ADIF promete la 'Segunda Edición' del caos en Gijón y el viaducto de Marx llora por la modernización
Gijón no para de soñar despierta con ser el centro del universo ferroviario europeo, y si eso significa destruir un poco de historia para construir más vías que las necesarias, pues aliente. Los vecinos ya se preguntan si la nueva estación intermodal tendrá aire acondicionado o si funcionará por pura voluntad colectiva. Mientras tanto, ADIF asegura que estamos en una fase crucial donde el futuro de los trenes y el pasado del hormigón chocan en una danza burocrática inigualable.
El enigma de Juan Carlos Monge y sus papeles paralelos
El señor Juan Carlos Monge, portavoz oficial de la Administración de Infraestructuras Ferroviarias, nos ha confirmado que no estamos solos en esta tarea monumental. Durante su rueda de prensa en Madrid, el funcionario declaró con la seguridad de quien sabe que no necesita justificar nada: “Estamos trabajando en paralelo preparándola segunda versión del proyecto”. La frase “en paralelo” ha generado especulaciones en los foros locales; algunos creen que significa que mientras se escribe el borrador, se está construyendo el viaducto invisible. Otros temen que la “versión paralela” sea simplemente un archivo digital guardado en una memoria USB perdida en 2015.

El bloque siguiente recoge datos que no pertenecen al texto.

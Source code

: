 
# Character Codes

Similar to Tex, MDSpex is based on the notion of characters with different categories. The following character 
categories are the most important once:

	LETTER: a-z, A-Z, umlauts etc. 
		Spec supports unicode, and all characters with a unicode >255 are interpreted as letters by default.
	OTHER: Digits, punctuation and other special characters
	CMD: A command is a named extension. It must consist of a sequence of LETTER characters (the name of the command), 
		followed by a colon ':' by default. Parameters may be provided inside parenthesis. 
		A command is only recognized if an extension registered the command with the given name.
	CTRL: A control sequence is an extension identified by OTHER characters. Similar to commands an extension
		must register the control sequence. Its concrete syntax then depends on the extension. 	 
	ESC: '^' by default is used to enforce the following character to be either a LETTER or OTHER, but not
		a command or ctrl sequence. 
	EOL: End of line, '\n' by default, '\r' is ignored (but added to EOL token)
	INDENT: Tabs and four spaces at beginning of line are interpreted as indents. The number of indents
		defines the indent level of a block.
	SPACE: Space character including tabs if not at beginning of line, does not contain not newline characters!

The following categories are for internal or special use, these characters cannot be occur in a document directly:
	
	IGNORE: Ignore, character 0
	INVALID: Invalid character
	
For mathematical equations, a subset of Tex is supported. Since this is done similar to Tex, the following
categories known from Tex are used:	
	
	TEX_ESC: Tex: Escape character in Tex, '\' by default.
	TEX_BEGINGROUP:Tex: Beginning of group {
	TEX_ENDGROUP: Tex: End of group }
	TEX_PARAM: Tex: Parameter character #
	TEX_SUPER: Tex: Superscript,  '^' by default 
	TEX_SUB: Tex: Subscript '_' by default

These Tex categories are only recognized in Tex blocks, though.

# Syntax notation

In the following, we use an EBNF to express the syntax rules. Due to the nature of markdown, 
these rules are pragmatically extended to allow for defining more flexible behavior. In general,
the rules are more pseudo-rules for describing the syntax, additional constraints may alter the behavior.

El viaducto de Marx pide asilo político
La primera fase ya tiene luz verde del Consejo de Ministros, lo cual abre las puertas para la demolición histórica del viaducto de Charles Marx. Este edificio, que ha visto pasar décadas de historia asturiana, ahora deberá hacer espacio a un nuevo terminal intermodal. ¿Por qué? Porque el progreso requiere sacrificio y el hormigón antiguo es más fácil de mover que una idea filosófica. Se espera que la demolición sea tan rápida y limpia como una operación quirúrgica, aunque se rumorea que los operarios llevarán cascos especiales para no escuchar las quejas del monumento.

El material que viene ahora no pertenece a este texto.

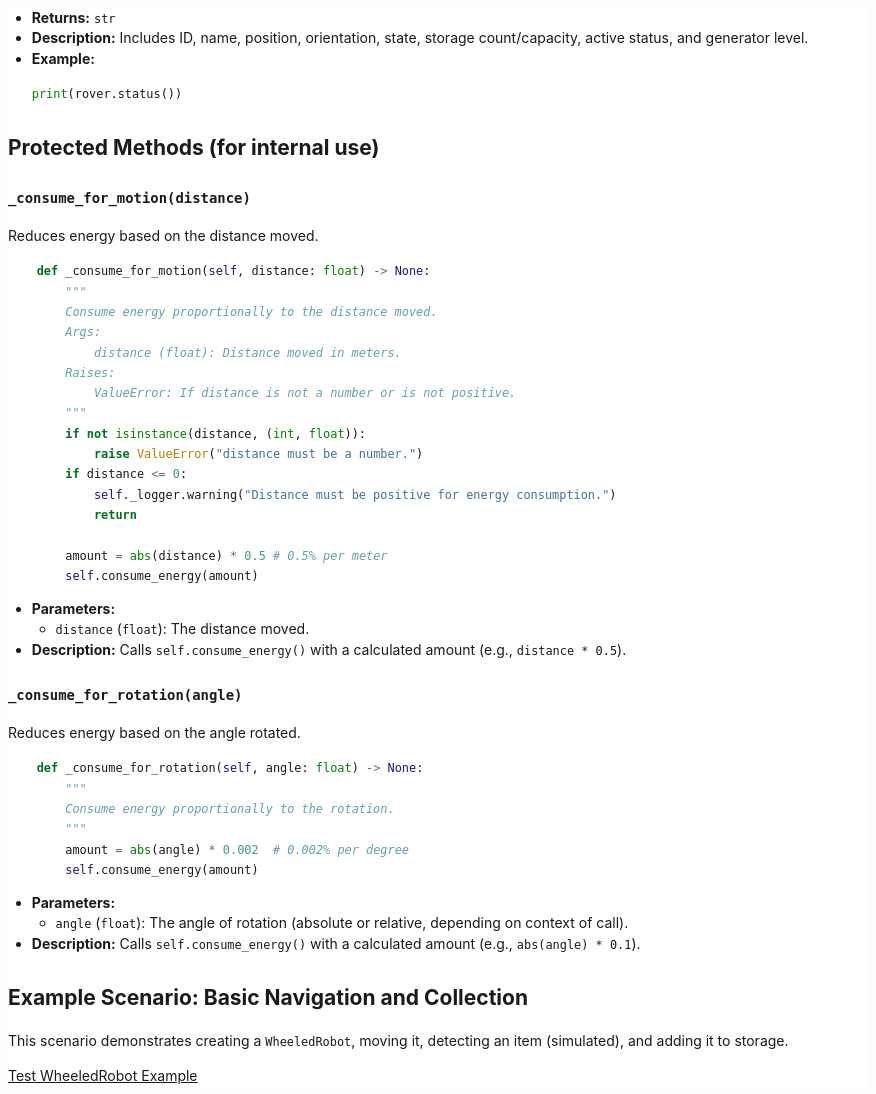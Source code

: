 -   **Returns:** `str`
-   **Description:** Includes ID, name, position, orientation, state, storage count/capacity, active status, and generator level.
-   **Example:**
    ```python
    print(rover.status())
    ```

## Protected Methods (for internal use)

### `_consume_for_motion(distance)`
Reduces energy based on the distance moved.

```python
    def _consume_for_motion(self, distance: float) -> None:
        """
        Consume energy proportionally to the distance moved.
        Args:
            distance (float): Distance moved in meters.
        Raises:
            ValueError: If distance is not a number or is not positive.
        """
        if not isinstance(distance, (int, float)):
            raise ValueError("distance must be a number.")
        if distance <= 0:
            self._logger.warning("Distance must be positive for energy consumption.")
            return
        
        amount = abs(distance) * 0.5 # 0.5% per meter
        self.consume_energy(amount)
```

-   **Parameters:**
    -   `distance` (`float`): The distance moved.
-   **Description:** Calls `self.consume_energy()` with a calculated amount (e.g., `distance * 0.5`).

### `_consume_for_rotation(angle)`
Reduces energy based on the angle rotated.
```python
    def _consume_for_rotation(self, angle: float) -> None:
        """
        Consume energy proportionally to the rotation.
        """
        amount = abs(angle) * 0.002  # 0.002% per degree
        self.consume_energy(amount)
```
-   **Parameters:**
    -   `angle` (`float`): The angle of rotation (absolute or relative, depending on context of call).
-   **Description:** Calls `self.consume_energy()` with a calculated amount (e.g., `abs(angle) * 0.1`).

## Example Scenario: Basic Navigation and Collection

This scenario demonstrates creating a `WheeledRobot`, moving it, detecting an item (simulated), and adding it to storage.

[Test WheeledRobot Example](../../tests/test_wheeledrobot.py)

La promesa del 2027 y el ruido de fondo
La estimación de tiempos sugiere que la aprobación llegará este año y la construcción comenzará en 2027. Esto deja a los asturianos con una ventana de espera perfecta para disfrutar del paisaje actual antes de que todo cambie. Millones de residentes y visitantes se beneficiarán de esta modernización, lo cual incluye principalmente la mejora de las vistas hacia el puerto desde la nueva vía express. La transformación promete mejorar la conectividad entre Gijón y otras capitales españolas, aunque se desconoce si los trenes viajarán a 300 km/h o a la velocidad permitida por el tráfico aéreo en la zona.